U.K. 10-year bonds fell with German bunds. The pound depreciated against most of its 16 major peers, declining most against the Australian dollar, as the Bank of England kept interest rates at a record low. Policy makers held their bond-purchase stimulus target at 375 billion pounds ($628 billion) and said they would reinvest 8.1 billion pounds of funds related to the plan starting March 10.
“This is a pure euro story,” said Lee McDarby, executive director of U.K. corporate foreign-exchange sales at Nomura International Plc in London. “It certainly seems that sterling is an innocent bystander in this afternoon’s market volatility.”
The pound slid 0.7 percent to 82.73 pence per euro at 4:32 p.m. London time, the biggest decline since Feb. 3. The currency was little changed at $1.6738 after climbing to $1.6823 on Feb. 17, the strongest since November 2009.
The pound declined to the weakest since Feb. 12 versus the euro after the ECB raised its growth forecast for gross domestic product in the currency bloc to 1.2 percent from 1.1 percent predicted in December. ECB policy makers kept the key interest rate at a record low 0.25 percent today, disappointing 14 out of 54 analysts surveyed by Bloomberg News who predicted a cut.
The Bank of England’s decision to maintain the official bank rate at 0.5 percent was expected by all 52 economists in a separate Bloomberg survey. Analysts also forecast no change in the bank’s asset purchase plan.
The central bank said in a statement today it plans to reinvest 8.1 billion pounds “evenly across the three gilt-maturity sectors,” of three-to-seven years, seven-to-15 years and more-than-15 years in operations starting next week. The BOE said in its quarterly Inflation Report last month it intends to maintain the stock of purchased assets at least until the first increase in its benchmark rate.
The U.K. government has more than 35 billion pounds of 2.25 percent bonds maturing tomorrow, data compiled by Bloomberg show.
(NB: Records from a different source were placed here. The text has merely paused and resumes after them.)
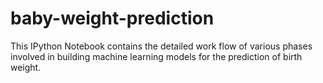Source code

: 
baby-weight-prediction
======================

This IPython Notebook contains the detailed work flow of various phases involved in building machine learning models for the prediction of birth weight.
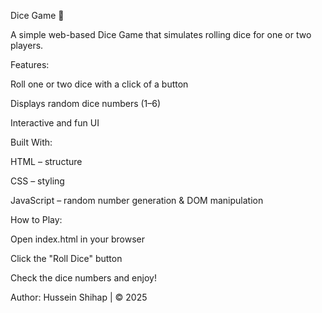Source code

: Dice Game 🎲

A simple web-based Dice Game that simulates rolling dice for one or two players.

Features:

Roll one or two dice with a click of a button

Displays random dice numbers (1–6)

Interactive and fun UI

Built With:

HTML – structure

CSS – styling

JavaScript – random number generation & DOM manipulation

How to Play:

Open index.html in your browser

Click the "Roll Dice" button

Check the dice numbers and enjoy!

Author: Hussein Shihap | © 2025
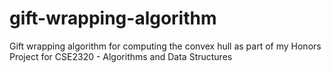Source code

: # gift-wrapping-algorithm
Gift wrapping algorithm for computing the convex hull as part of my Honors Project for CSE2320 - Algorithms and Data Structures
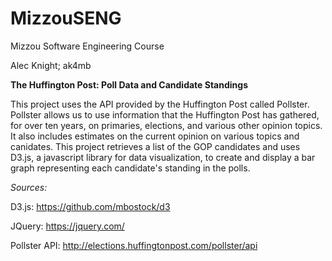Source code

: # MizzouSENG
Mizzou Software Engineering Course

Alec Knight; ak4mb

**The Huffington Post: Poll Data and Candidate Standings**

  This project uses the API provided by the Huffington Post called Pollster. Pollster allows us 
to use information that the Huffington Post has gathered, for over ten years, on primaries, elections, 
and various other opinion topics. It also includes estimates on the current opinion on various topics
and canidates. This project retrieves a list of the GOP candidates and uses D3.js, a javascript library 
for data visualization, to create and display a bar graph representing each candidate's standing in 
the polls.

*Sources:*

D3.js: 
    https://github.com/mbostock/d3
  
JQuery:
    https://jquery.com/
  
Pollster API:
    http://elections.huffingtonpost.com/pollster/api
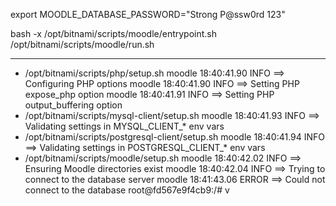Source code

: export MOODLE_DATABASE_PASSWORD="Strong P@ssw0rd 123"

bash -x /opt/bitnami/scripts/moodle/entrypoint.sh /opt/bitnami/scripts/moodle/run.sh

----


+ /opt/bitnami/scripts/php/setup.sh
moodle 18:40:41.90 INFO  ==> Configuring PHP options
moodle 18:40:41.90 INFO  ==> Setting PHP expose_php option
moodle 18:40:41.91 INFO  ==> Setting PHP output_buffering option
+ /opt/bitnami/scripts/mysql-client/setup.sh
moodle 18:40:41.93 INFO  ==> Validating settings in MYSQL_CLIENT_* env vars
+ /opt/bitnami/scripts/postgresql-client/setup.sh
moodle 18:40:41.94 INFO  ==> Validating settings in POSTGRESQL_CLIENT_* env vars
+ /opt/bitnami/scripts/moodle/setup.sh
moodle 18:40:42.02 INFO  ==> Ensuring Moodle directories exist
moodle 18:40:42.04 INFO  ==> Trying to connect to the database server
moodle 18:41:43.06 ERROR ==> Could not connect to the database
root@fd567e9f4cb9:/# v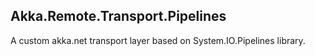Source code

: ## Akka.Remote.Transport.Pipelines

A custom akka.net transport layer based on System.IO.Pipelines library.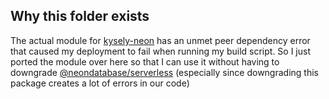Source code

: ## Why this folder exists

The actual module for [kysely-neon](https://github.com/seveibar/kysely-neon) has an unmet peer dependency error that caused my deployment to fail when running my build script.
So I just ported the module over here so that I can use it without having to downgrade [@neondatabase/serverless](https://github.com/neondatabase/serverless) (especially since downgrading this package creates a lot of errors in our code)
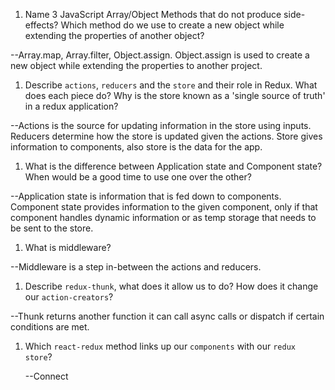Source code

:1.  Name 3 JavaScript Array/Object Methods that do not produce side-effects? Which method do we use to create a new object while extending the properties of another object?

--Array.map, Array.filter, Object.assign. Object.assign is used to create a new object while extending the properties to another project.

1.  Describe `actions`, `reducers` and the `store` and their role in Redux. What does each piece do? Why is the store known as a 'single source of truth' in a redux application?

--Actions is the source for updating information in the store using inputs. Reducers determine how the store is updated given the actions. Store gives information to components, also store is the data for the app.

1.  What is the difference between Application state and Component state? When would be a good time to use one over the other?

--Application state is information that is fed down to components. Component state provides information to the given component, only if that component handles dynamic information or as temp storage that needs to be sent to the store.

1.  What is middleware?

--Middleware is a step in-between the actions and reducers.

1.  Describe `redux-thunk`, what does it allow us to do? How does it change our `action-creators`?

--Thunk returns another function it can call async calls or dispatch if certain conditions are met.

1.  Which `react-redux` method links up our `components` with our `redux store`?

    --Connect
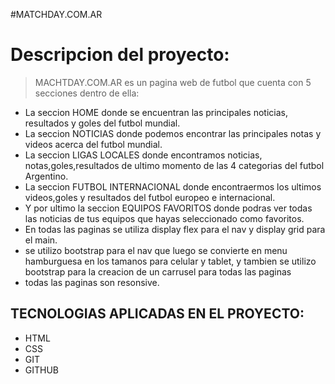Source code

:  #MATCHDAY.COM.AR
# Descripcion del proyecto:
> MACHTDAY.COM.AR es un pagina web de futbol que cuenta con 5 secciones dentro de ella:
-  La seccion HOME donde se encuentran las principales noticias, resultados y goles del futbol mundial.
- La seccion NOTICIAS donde podemos encontrar las principales notas y videos acerca del futbol mundial.
- La seccion LIGAS LOCALES donde encontramos noticias, notas,goles,resultados de ultimo momento de las 4 categorias del futbol Argentino.
- La seccion FUTBOL INTERNACIONAL donde encontraermos los ultimos videos,goles y resultados del futbol europeo e internacional.
- Y por ultimo la seccion EQUIPOS FAVORITOS donde podras ver todas las noticias de tus equipos que hayas seleccionado como favoritos.
- En todas las paginas se utiliza display flex para el nav y display grid para el main.
- se utilizo bootstrap para el nav que luego se convierte en menu hamburguesa en los tamanos para celular y tablet, y tambien se utilizo bootstrap para la creacion de un carrusel para todas las paginas
- todas las paginas son resonsive.
## TECNOLOGIAS APLICADAS EN EL PROYECTO:
- HTML
- CSS
- GIT
- GITHUB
The Bank of England’s holdings of the securities, purchased as part of the Monetary Policy Committee’s asset-purchase plan, have a face value of 8.2 billion pounds.
The 10-year gilt yield climbed five basis points, or 0.05 percentage point, to 2.77 percent. The 2.25 percent bond due in September 2023 fell 0.385, or 3.85 pounds per 1,000-pound face amount, to 95.71.
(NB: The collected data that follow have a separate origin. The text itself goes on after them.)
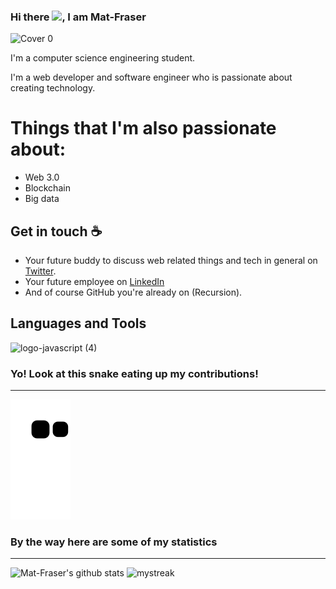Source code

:### Hi there <img src="https://raw.githubusercontent.com/MartinHeinz/MartinHeinz/master/wave.gif" width="30px">, I am Mat-Fraser


![Cover 0](https://user-images.githubusercontent.com/86045021/188324363-c50c5ff1-41e7-4cc4-811d-a4d0235a2f46.png)

I'm a computer science engineering student. 

I'm a web developer and software engineer who is passionate about creating technology.

# Things that I'm also passionate about:
- Web 3.0
- Blockchain
- Big data

## Get in touch :coffee:

- Your future buddy to discuss web related things and tech in general on [Twitter](https://twitter.com/).
- Your future employee on [LinkedIn](https://www.linkedin.com/in/)
- And of course GitHub you're already on (Recursion).

## Languages and Tools 

![logo-javascript (4)](https://user-images.githubusercontent.com/86045021/188328621-afb759fb-ce60-4828-93b6-b2a7ede51084.svg)


### Yo! Look at this snake eating up my contributions! 
<hr>

![snake gif](https://github.com/Mat-Fraser/Mat-Fraser/blob/output/github-contribution-grid-snake.svg)

### By the way here are some of my statistics
<hr>

![Mat-Fraser's github stats](https://github-readme-stats.vercel.app/api?username=Mat-Fraser&show_icons=true&theme=tokyonight)
<img src="https://github-readme-streak-stats.herokuapp.com/?user=Mat-Fraser&theme=tokyonight" alt="mystreak"/>





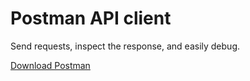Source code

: # Postman API client

Send requests, inspect the response, and easily debug.

<a href="https://www.postman.com/downloads/">Download Postman</a>
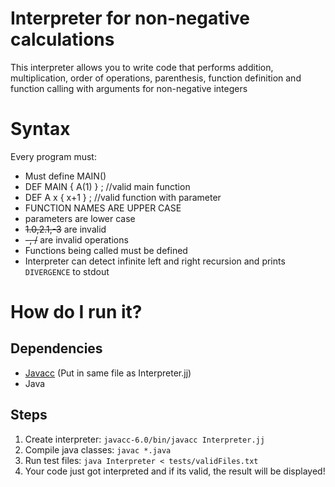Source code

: # Interpreter for non-negative calculations

This interpreter allows you to write code that performs addition, multiplication, order of operations, parenthesis, function definition and function calling with arguments for non-negative integers

# Syntax

Every program must:

* Must define MAIN()
* DEF MAIN { A(1) } ; //valid main function
* DEF A x { x+1 } ; //valid function with parameter
* FUNCTION NAMES ARE UPPER CASE
* parameters are lower case
* ~~1.0,2.1,-3~~ are invalid
* ~~-, /~~ are invalid operations
* Functions being called must be defined
* Interpreter can detect infinite left and right recursion and prints `DIVERGENCE` to stdout

# How do I run it?
## Dependencies

* [Javacc](https://javacc.github.io/javacc/) (Put in same file as Interpreter.jj)
* Java

## Steps

1. Create interpreter: `javacc-6.0/bin/javacc Interpreter.jj`
2. Compile java classes: `javac *.java`
3. Run test files: `java Interpreter < tests/validFiles.txt`
4. Your code just got interpreted and if its valid, the result will be displayed!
Germany’s 10-year yield climbed four basis points to 1.65 percent, leaving the extra yield investors demand to hold the U.K. securities over bunds little changed at 112 basis points today. The spread reached 113 basis points in January, the widest since October 2005, based on closing-market data.
Sterling has appreciated 13 percent in the past year, the best performer among 10 developed-nation currencies tracked by Bloomberg Correlation-Weighted Indexes, amid bets the central bank is moving toward raising interest rates. The euro advanced 7 percent, while the dollar slipped 0.5 percent.
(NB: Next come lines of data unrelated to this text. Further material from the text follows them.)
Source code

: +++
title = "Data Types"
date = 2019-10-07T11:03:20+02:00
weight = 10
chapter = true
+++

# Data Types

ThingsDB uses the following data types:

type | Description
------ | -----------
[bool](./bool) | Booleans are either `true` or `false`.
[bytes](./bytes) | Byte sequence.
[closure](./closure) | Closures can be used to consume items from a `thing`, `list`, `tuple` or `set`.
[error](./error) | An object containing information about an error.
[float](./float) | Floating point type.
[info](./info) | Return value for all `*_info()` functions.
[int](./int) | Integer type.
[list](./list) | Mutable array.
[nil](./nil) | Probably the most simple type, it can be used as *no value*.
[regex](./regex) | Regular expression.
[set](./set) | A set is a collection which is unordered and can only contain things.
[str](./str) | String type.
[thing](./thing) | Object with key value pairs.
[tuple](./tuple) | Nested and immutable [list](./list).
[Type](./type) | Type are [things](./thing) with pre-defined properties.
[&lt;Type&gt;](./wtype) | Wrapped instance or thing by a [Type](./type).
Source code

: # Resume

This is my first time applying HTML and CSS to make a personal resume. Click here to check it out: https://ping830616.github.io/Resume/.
“The pound may drift a little higher, but I wouldn’t want to be buying it,” said Jeremy Stretch, head of currency strategy at Canadian Imperial Bank of Commerce in London. “People are looking through the decision today and are considering the outlook for future policy.”
Gilts handed investors a loss of 1 percent in the 12 months through yesterday, according to Bloomberg World Bond Indexes. U.S Treasuries dropped 1.3 percent, while German securities returned 0.8 percent.